# Activity
From the entries that follow, work out how many lines contain "IO杂志". Write the number only.

(Dataset entries)

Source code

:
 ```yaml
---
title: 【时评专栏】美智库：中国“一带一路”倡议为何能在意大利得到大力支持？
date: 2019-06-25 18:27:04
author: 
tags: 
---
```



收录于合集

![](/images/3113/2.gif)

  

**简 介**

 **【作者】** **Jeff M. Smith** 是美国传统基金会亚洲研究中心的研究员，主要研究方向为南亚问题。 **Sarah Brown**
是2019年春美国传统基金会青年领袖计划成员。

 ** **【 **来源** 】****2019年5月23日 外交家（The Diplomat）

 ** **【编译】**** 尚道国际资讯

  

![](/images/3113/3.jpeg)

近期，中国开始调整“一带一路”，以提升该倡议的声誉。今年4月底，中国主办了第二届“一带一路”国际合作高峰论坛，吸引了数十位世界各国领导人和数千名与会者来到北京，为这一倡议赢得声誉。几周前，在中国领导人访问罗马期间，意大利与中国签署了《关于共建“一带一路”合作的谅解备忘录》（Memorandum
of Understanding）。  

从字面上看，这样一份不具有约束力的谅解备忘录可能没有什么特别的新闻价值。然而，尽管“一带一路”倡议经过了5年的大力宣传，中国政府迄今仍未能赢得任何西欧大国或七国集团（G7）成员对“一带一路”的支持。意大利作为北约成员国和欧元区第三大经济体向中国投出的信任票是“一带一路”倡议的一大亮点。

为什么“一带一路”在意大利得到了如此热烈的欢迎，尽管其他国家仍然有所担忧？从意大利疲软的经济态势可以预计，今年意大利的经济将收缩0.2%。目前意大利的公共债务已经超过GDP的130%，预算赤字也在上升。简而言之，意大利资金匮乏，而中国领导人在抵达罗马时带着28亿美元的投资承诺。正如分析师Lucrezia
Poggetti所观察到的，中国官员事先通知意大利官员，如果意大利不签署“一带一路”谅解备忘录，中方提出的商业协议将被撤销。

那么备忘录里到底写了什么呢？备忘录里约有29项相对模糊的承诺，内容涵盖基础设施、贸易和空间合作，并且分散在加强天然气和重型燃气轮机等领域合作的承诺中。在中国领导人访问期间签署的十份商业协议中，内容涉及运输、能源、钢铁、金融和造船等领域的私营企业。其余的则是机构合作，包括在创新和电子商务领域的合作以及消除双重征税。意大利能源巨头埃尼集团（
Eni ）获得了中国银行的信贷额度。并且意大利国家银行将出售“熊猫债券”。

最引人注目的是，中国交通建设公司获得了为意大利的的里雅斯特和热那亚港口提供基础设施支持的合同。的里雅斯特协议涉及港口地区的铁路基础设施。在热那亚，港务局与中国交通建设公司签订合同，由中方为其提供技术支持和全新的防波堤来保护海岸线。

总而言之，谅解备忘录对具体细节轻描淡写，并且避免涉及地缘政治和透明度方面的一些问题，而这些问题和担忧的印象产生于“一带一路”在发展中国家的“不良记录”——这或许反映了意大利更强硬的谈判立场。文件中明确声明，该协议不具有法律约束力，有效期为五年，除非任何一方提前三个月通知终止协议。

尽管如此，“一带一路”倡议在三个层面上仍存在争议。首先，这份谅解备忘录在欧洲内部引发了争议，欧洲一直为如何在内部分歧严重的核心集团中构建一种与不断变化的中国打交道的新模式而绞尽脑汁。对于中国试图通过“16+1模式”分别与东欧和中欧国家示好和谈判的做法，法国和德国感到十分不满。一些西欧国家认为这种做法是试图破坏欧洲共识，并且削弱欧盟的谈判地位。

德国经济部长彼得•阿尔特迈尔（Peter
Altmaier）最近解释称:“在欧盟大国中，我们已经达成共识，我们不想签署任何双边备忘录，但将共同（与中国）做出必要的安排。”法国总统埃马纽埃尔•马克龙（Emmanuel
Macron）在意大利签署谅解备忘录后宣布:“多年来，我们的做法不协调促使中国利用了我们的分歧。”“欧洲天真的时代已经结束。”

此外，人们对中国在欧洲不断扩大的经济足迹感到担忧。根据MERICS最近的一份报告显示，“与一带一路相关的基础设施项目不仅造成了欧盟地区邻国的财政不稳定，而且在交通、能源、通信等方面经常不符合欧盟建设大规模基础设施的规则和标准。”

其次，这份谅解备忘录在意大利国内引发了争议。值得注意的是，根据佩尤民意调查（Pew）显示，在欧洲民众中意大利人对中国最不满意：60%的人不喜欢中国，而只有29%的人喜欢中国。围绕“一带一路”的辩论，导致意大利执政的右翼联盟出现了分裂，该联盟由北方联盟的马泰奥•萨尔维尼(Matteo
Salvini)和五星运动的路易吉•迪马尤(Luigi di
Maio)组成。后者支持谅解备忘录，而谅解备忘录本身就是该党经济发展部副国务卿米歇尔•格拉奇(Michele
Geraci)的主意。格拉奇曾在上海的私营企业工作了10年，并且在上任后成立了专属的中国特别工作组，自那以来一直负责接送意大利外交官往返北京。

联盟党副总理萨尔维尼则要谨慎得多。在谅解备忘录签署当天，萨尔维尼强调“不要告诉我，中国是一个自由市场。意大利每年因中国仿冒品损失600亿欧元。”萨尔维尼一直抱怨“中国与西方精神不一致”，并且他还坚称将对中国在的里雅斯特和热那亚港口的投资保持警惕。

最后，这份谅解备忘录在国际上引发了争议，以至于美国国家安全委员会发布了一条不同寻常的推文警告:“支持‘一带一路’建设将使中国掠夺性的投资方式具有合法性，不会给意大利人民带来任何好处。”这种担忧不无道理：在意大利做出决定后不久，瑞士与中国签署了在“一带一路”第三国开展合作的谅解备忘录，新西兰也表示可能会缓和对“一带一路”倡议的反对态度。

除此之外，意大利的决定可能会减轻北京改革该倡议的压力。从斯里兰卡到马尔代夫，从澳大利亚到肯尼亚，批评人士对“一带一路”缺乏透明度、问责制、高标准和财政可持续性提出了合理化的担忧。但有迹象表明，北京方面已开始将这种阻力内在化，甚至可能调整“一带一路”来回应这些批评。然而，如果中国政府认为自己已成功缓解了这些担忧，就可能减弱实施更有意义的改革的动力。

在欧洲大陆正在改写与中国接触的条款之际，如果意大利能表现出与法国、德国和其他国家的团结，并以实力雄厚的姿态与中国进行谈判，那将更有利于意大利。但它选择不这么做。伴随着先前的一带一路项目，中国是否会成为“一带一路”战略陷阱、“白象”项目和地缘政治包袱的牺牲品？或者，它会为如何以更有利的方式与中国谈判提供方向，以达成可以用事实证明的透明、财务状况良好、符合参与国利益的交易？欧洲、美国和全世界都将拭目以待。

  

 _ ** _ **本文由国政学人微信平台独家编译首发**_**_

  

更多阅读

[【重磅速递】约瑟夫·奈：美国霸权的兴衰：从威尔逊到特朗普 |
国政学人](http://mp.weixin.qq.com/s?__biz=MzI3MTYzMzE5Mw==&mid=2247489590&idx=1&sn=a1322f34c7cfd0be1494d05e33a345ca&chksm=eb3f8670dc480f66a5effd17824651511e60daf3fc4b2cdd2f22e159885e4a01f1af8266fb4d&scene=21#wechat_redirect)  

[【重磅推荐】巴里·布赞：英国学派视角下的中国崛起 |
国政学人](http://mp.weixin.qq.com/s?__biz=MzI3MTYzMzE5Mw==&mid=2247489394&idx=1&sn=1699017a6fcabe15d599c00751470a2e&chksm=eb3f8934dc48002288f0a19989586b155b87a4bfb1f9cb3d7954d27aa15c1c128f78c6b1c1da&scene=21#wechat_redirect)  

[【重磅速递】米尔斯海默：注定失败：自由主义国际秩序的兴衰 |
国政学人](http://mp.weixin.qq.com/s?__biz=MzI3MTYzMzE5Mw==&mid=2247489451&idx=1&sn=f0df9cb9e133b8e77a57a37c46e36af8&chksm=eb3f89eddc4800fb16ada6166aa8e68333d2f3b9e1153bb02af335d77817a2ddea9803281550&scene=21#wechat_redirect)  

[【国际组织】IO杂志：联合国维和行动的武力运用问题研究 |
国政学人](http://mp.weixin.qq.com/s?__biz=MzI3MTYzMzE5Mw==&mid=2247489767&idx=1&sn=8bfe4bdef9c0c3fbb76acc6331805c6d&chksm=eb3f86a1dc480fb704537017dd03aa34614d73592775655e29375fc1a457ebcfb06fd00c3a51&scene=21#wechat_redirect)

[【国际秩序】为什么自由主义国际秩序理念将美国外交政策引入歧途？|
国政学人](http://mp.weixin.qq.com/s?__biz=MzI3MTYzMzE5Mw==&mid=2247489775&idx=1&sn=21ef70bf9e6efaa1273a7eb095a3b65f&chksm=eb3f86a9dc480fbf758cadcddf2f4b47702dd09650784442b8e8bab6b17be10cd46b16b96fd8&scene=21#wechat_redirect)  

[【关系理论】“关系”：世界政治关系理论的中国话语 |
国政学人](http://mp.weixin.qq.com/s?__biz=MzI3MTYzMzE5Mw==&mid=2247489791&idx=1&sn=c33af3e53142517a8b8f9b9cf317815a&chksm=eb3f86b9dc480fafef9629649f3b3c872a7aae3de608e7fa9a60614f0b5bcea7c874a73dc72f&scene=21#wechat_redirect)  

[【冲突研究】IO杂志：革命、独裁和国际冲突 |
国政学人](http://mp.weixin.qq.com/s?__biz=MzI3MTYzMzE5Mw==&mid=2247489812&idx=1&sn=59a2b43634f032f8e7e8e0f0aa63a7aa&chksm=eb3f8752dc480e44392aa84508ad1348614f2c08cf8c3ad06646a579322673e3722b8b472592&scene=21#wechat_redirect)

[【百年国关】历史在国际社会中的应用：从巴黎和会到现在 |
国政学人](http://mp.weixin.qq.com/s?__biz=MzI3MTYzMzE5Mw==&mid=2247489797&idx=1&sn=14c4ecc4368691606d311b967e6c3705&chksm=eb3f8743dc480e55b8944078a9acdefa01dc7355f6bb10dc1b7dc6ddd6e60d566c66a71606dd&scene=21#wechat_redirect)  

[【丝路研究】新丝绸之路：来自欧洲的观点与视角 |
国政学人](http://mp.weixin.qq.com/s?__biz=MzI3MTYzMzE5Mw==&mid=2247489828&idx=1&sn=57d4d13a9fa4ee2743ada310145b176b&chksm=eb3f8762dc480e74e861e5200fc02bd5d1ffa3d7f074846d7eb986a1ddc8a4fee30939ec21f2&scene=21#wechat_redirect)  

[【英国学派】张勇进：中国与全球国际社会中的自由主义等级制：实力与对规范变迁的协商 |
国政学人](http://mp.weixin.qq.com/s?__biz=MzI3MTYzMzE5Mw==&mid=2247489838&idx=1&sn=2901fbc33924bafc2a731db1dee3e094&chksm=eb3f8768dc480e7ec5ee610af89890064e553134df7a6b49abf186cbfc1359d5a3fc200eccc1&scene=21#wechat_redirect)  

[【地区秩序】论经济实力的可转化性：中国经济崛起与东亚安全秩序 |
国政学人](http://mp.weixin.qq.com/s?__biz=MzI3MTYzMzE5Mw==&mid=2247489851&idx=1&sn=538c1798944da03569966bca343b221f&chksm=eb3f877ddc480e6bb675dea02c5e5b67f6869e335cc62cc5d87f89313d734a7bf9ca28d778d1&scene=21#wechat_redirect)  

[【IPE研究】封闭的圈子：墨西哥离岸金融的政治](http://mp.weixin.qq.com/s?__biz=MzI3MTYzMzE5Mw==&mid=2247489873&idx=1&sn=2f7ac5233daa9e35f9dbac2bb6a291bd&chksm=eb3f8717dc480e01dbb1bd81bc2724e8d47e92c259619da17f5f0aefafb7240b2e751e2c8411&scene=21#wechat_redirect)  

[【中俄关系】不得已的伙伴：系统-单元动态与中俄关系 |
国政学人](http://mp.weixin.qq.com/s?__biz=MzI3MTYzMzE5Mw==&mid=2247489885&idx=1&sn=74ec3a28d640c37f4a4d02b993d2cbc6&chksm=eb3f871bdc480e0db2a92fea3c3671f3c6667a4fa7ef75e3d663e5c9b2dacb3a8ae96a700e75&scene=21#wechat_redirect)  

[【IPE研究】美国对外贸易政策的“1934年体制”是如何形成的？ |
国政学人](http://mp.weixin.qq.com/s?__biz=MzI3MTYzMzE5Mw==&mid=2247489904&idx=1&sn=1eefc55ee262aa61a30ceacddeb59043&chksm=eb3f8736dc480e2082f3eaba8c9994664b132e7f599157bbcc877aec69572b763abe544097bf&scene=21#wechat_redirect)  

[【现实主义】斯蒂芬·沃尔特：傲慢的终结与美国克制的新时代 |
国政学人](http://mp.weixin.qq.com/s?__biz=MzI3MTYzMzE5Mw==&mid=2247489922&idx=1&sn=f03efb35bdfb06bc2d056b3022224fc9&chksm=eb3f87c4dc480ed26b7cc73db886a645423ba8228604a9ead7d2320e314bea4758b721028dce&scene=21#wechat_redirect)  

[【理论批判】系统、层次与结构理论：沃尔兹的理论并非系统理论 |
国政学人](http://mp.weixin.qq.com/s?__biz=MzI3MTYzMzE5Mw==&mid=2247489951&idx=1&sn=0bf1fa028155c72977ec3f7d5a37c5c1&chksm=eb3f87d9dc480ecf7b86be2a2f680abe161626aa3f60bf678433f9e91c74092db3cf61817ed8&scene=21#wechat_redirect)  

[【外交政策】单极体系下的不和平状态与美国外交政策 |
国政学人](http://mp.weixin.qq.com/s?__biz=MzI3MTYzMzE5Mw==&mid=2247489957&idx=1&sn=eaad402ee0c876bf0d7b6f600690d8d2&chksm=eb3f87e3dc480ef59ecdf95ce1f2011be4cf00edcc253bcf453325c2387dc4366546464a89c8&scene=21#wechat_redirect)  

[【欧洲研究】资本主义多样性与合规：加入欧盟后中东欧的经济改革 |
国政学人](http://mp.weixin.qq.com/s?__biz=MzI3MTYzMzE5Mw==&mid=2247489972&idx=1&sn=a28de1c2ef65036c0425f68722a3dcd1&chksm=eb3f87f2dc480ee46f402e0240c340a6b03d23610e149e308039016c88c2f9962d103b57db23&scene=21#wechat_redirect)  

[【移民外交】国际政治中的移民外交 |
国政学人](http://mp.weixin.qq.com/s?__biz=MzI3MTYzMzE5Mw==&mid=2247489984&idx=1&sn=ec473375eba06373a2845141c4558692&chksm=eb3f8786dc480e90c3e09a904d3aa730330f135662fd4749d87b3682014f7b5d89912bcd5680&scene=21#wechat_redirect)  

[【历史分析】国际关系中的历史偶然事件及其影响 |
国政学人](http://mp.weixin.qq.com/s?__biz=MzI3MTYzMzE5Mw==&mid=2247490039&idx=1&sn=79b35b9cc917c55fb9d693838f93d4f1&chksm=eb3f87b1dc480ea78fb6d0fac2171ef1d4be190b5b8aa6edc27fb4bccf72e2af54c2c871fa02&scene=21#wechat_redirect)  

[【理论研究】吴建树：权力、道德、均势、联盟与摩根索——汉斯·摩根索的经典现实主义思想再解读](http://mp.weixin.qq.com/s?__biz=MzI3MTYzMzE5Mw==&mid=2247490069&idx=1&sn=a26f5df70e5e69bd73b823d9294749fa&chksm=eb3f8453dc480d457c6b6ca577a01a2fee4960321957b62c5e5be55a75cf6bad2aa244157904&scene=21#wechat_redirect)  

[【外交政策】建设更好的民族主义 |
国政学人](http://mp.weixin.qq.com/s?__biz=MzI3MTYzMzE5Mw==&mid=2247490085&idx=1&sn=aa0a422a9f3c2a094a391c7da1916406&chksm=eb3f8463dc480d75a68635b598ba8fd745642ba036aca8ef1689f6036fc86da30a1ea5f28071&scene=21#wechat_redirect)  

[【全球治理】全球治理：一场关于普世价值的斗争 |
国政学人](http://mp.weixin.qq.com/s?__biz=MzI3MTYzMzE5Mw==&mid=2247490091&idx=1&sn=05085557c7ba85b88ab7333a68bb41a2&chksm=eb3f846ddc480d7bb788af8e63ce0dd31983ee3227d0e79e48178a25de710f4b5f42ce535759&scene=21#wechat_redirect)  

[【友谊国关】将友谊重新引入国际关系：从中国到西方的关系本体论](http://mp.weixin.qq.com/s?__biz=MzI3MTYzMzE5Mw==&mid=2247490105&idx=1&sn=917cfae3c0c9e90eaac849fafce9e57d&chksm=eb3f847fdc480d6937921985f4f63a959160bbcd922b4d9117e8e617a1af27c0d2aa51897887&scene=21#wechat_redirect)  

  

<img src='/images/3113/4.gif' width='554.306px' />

# Result of the task
2